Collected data
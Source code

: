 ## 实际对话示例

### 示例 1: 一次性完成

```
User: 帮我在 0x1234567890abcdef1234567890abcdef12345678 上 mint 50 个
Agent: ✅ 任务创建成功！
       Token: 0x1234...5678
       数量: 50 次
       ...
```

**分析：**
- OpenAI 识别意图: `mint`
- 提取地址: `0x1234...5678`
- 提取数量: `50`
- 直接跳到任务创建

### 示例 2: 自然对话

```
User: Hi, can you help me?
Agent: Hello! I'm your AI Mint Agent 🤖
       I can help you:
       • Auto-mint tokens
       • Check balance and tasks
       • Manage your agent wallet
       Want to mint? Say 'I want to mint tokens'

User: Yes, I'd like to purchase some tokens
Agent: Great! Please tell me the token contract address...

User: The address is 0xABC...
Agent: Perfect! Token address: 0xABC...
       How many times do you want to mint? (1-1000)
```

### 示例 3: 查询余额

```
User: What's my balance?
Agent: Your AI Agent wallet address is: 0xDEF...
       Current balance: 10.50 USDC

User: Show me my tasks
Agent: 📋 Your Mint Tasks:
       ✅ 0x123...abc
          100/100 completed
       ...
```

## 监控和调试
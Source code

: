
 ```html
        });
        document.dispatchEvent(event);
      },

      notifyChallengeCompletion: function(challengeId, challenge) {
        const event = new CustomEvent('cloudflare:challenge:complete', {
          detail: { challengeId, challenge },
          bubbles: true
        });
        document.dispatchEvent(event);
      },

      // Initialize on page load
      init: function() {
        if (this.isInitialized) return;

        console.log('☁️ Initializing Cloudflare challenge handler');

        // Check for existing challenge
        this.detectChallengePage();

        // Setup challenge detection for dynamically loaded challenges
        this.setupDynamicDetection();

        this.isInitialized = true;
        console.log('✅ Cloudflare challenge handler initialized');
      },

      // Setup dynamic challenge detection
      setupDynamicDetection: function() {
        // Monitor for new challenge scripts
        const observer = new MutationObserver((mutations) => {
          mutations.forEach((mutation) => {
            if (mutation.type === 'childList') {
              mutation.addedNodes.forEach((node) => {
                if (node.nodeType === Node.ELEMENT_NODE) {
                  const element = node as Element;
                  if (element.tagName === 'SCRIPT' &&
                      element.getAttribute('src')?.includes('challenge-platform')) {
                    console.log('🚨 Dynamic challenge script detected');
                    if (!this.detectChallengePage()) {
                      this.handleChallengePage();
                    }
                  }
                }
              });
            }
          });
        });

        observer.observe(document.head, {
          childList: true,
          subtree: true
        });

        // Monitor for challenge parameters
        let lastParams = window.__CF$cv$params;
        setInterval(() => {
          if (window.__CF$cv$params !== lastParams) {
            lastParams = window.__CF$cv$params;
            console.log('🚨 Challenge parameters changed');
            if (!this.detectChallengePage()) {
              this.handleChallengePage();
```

* **Exercise objective**
Retype every entry exactly.

* **Task answer**
Source code

: ## 实际对话示例

### 示例 1: 一次性完成

```
User: 帮我在 0x1234567890abcdef1234567890abcdef12345678 上 mint 50 个
Agent: ✅ 任务创建成功！
       Token: 0x1234...5678
       数量: 50 次
       ...
```

**分析：**
- OpenAI 识别意图: `mint`
- 提取地址: `0x1234...5678`
- 提取数量: `50`
- 直接跳到任务创建

### 示例 2: 自然对话

```
User: Hi, can you help me?
Agent: Hello! I'm your AI Mint Agent 🤖
       I can help you:
       • Auto-mint tokens
       • Check balance and tasks
       • Manage your agent wallet
       Want to mint? Say 'I want to mint tokens'

User: Yes, I'd like to purchase some tokens
Agent: Great! Please tell me the token contract address...

User: The address is 0xABC...
Agent: Perfect! Token address: 0xABC...
       How many times do you want to mint? (1-1000)
```

### 示例 3: 查询余额

```
User: What's my balance?
Agent: Your AI Agent wallet address is: 0xDEF...
       Current balance: 10.50 USDC

User: Show me my tasks
Agent: 📋 Your Mint Tasks:
       ✅ 0x123...abc
          100/100 completed
       ...
```

## 监控和调试
Source code

:
 ```html
        });
        document.dispatchEvent(event);
      },

      notifyChallengeCompletion: function(challengeId, challenge) {
        const event = new CustomEvent('cloudflare:challenge:complete', {
          detail: { challengeId, challenge },
          bubbles: true
        });
        document.dispatchEvent(event);
      },

      // Initialize on page load
      init: function() {
        if (this.isInitialized) return;

        console.log('☁️ Initializing Cloudflare challenge handler');

        // Check for existing challenge
        this.detectChallengePage();

        // Setup challenge detection for dynamically loaded challenges
        this.setupDynamicDetection();

        this.isInitialized = true;
        console.log('✅ Cloudflare challenge handler initialized');
      },

      // Setup dynamic challenge detection
      setupDynamicDetection: function() {
        // Monitor for new challenge scripts
        const observer = new MutationObserver((mutations) => {
          mutations.forEach((mutation) => {
            if (mutation.type === 'childList') {
              mutation.addedNodes.forEach((node) => {
                if (node.nodeType === Node.ELEMENT_NODE) {
                  const element = node as Element;
                  if (element.tagName === 'SCRIPT' &&
                      element.getAttribute('src')?.includes('challenge-platform')) {
                    console.log('🚨 Dynamic challenge script detected');
                    if (!this.detectChallengePage()) {
                      this.handleChallengePage();
                    }
                  }
                }
              });
            }
          });
        });

        observer.observe(document.head, {
          childList: true,
          subtree: true
        });

        // Monitor for challenge parameters
        let lastParams = window.__CF$cv$params;
        setInterval(() => {
          if (window.__CF$cv$params !== lastParams) {
            lastParams = window.__CF$cv$params;
            console.log('🚨 Challenge parameters changed');
            if (!this.detectChallengePage()) {
              this.handleChallengePage();
```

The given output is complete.